§ **Exercise requirements**
Go through the data and copy each line where the string "configured" appears.

§ **Recorded data**
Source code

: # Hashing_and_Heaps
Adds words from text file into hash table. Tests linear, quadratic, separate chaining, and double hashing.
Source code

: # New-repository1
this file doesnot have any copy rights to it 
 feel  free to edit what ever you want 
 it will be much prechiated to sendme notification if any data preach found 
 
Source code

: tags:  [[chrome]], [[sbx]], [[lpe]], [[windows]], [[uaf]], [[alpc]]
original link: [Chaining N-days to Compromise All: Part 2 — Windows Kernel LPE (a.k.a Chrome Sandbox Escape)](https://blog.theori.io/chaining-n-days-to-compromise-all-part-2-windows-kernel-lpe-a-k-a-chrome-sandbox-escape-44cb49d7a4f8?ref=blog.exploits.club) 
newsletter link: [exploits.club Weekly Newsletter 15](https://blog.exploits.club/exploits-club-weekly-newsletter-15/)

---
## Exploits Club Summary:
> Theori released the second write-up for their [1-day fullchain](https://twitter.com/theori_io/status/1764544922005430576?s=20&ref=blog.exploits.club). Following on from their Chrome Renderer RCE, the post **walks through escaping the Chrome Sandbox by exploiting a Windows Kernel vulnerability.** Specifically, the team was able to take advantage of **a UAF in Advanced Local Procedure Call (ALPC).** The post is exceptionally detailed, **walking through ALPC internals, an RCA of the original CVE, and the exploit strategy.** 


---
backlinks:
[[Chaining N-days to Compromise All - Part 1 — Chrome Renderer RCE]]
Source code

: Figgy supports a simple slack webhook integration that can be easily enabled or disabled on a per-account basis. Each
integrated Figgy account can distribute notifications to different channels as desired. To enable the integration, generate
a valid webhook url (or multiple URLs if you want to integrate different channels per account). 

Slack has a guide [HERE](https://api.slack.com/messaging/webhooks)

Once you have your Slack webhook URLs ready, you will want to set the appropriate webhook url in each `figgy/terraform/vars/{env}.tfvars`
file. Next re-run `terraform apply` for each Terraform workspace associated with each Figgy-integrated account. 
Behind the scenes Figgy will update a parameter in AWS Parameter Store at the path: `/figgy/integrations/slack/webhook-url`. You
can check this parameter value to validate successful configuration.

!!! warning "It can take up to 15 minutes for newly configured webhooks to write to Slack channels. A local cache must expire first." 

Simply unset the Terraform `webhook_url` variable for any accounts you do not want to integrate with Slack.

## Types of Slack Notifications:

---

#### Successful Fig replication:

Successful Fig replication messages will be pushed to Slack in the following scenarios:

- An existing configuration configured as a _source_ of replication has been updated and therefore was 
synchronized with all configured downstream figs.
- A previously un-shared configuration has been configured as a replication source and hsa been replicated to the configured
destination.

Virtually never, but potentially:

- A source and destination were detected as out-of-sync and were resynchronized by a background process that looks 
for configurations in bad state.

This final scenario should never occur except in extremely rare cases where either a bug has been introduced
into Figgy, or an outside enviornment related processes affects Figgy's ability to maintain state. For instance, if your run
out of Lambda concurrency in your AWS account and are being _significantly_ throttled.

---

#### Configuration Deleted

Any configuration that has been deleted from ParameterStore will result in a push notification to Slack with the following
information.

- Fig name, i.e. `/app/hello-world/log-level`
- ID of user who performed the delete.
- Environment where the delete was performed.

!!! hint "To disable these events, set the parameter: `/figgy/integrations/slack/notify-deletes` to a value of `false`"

§ **Response area**
!!! warning "It can take up to 15 minutes for newly configured webhooks to write to Slack channels. A local cache must expire first." 
- An existing configuration configured as a _source_ of replication has been updated and therefore was 
synchronized with all configured downstream figs.
- A previously un-shared configuration has been configured as a replication source and hsa been replicated to the configured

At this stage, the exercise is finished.